EXERCISE GOAL
Set down, word for word, only the lines from the start of the records through the line bearing "Description"; include no pictures.
Start of Block
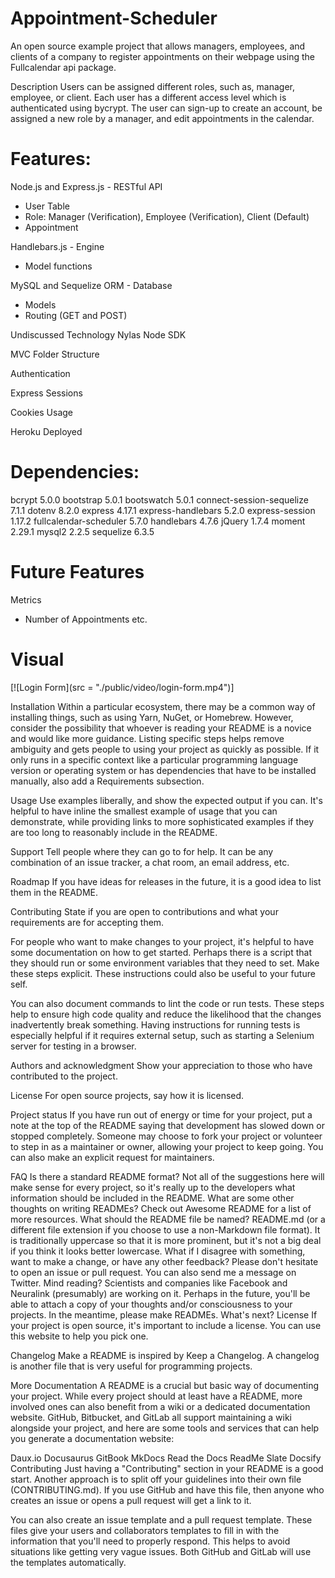# Appointment-Scheduler
An open source example project that allows managers, employees, and clients of a company to register appointments on their webpage using the Fullcalendar api package. 

Description
Users can be assigned different roles, such as, manager, employee, or client. Each user has a different access level which is authenticated using bycrypt. The user can sign-up to create an account, be assigned a new role by a manager, and edit appointments in the calendar.

# Features:

Node.js and Express.js - RESTful API
- User Table
 - Role: Manager (Verification), Employee (Verification), Client (Default)
 - Appointment

Handlebars.js - Engine
 - Model functions

MySQL and Sequelize ORM - Database
 - Models
 - Routing (GET and POST)

Undiscussed Technology
Nylas Node SDK

MVC Folder Structure

Authentication

Express Sessions

Cookies Usage

Heroku Deployed

# Dependencies:
bcrypt 5.0.0
bootstrap 5.0.1
bootswatch 5.0.1
connect-session-sequelize 7.1.1 
dotenv 8.2.0
express 4.17.1
express-handlebars 5.2.0 
express-session 1.17.2
fullcalendar-scheduler 5.7.0
handlebars 4.7.6
jQuery 1.7.4
moment 2.29.1
mysql2 2.2.5
sequelize 6.3.5

# Future Features
Metrics
 - Number of Appointments etc.

# Visual
[![Login Form](src = "./public/video/login-form.mp4")]

Installation
Within a particular ecosystem, there may be a common way of installing things, such as using Yarn, NuGet, or Homebrew. However, consider the possibility that whoever is reading your README is a novice and would like more guidance. Listing specific steps helps remove ambiguity and gets people to using your project as quickly as possible. If it only runs in a specific context like a particular programming language version or operating system or has dependencies that have to be installed manually, also add a Requirements subsection.

Usage
Use examples liberally, and show the expected output if you can. It's helpful to have inline the smallest example of usage that you can demonstrate, while providing links to more sophisticated examples if they are too long to reasonably include in the README.

Support
Tell people where they can go to for help. It can be any combination of an issue tracker, a chat room, an email address, etc.

Roadmap
If you have ideas for releases in the future, it is a good idea to list them in the README.

Contributing
State if you are open to contributions and what your requirements are for accepting them.

For people who want to make changes to your project, it's helpful to have some documentation on how to get started. Perhaps there is a script that they should run or some environment variables that they need to set. Make these steps explicit. These instructions could also be useful to your future self.

You can also document commands to lint the code or run tests. These steps help to ensure high code quality and reduce the likelihood that the changes inadvertently break something. Having instructions for running tests is especially helpful if it requires external setup, such as starting a Selenium server for testing in a browser.

Authors and acknowledgment
Show your appreciation to those who have contributed to the project.

License
For open source projects, say how it is licensed.

Project status
If you have run out of energy or time for your project, put a note at the top of the README saying that development has slowed down or stopped completely. Someone may choose to fork your project or volunteer to step in as a maintainer or owner, allowing your project to keep going. You can also make an explicit request for maintainers.

FAQ
Is there a standard README format?
Not all of the suggestions here will make sense for every project, so it's really up to the developers what information should be included in the README.
What are some other thoughts on writing READMEs?
Check out Awesome README for a list of more resources.
What should the README file be named?
README.md (or a different file extension if you choose to use a non-Markdown file format). It is traditionally uppercase so that it is more prominent, but it's not a big deal if you think it looks better lowercase.
What if I disagree with something, want to make a change, or have any other feedback?
Please don't hesitate to open an issue or pull request. You can also send me a message on Twitter.
Mind reading?
Scientists and companies like Facebook and Neuralink (presumably) are working on it. Perhaps in the future, you'll be able to attach a copy of your thoughts and/or consciousness to your projects. In the meantime, please make READMEs.
What's next?
License
If your project is open source, it's important to include a license. You can use this website to help you pick one.

Changelog
Make a README is inspired by Keep a Changelog. A changelog is another file that is very useful for programming projects.

More Documentation
A README is a crucial but basic way of documenting your project. While every project should at least have a README, more involved ones can also benefit from a wiki or a dedicated documentation website. GitHub, Bitbucket, and GitLab all support maintaining a wiki alongside your project, and here are some tools and services that can help you generate a documentation website:

Daux.io
Docusaurus
GitBook
MkDocs
Read the Docs
ReadMe
Slate
Docsify
Contributing
Just having a "Contributing" section in your README is a good start. Another approach is to split off your guidelines into their own file (CONTRIBUTING.md). If you use GitHub and have this file, then anyone who creates an issue or opens a pull request will get a link to it.

You can also create an issue template and a pull request template. These files give your users and collaborators templates to fill in with the information that you'll need to properly respond. This helps to avoid situations like getting very vague issues. Both GitHub and GitLab will use the templates automatically.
End of Block
COMPLETED EXERCISE
# Appointment-Scheduler
An open source example project that allows managers, employees, and clients of a company to register appointments on their webpage using the Fullcalendar api package. 

Description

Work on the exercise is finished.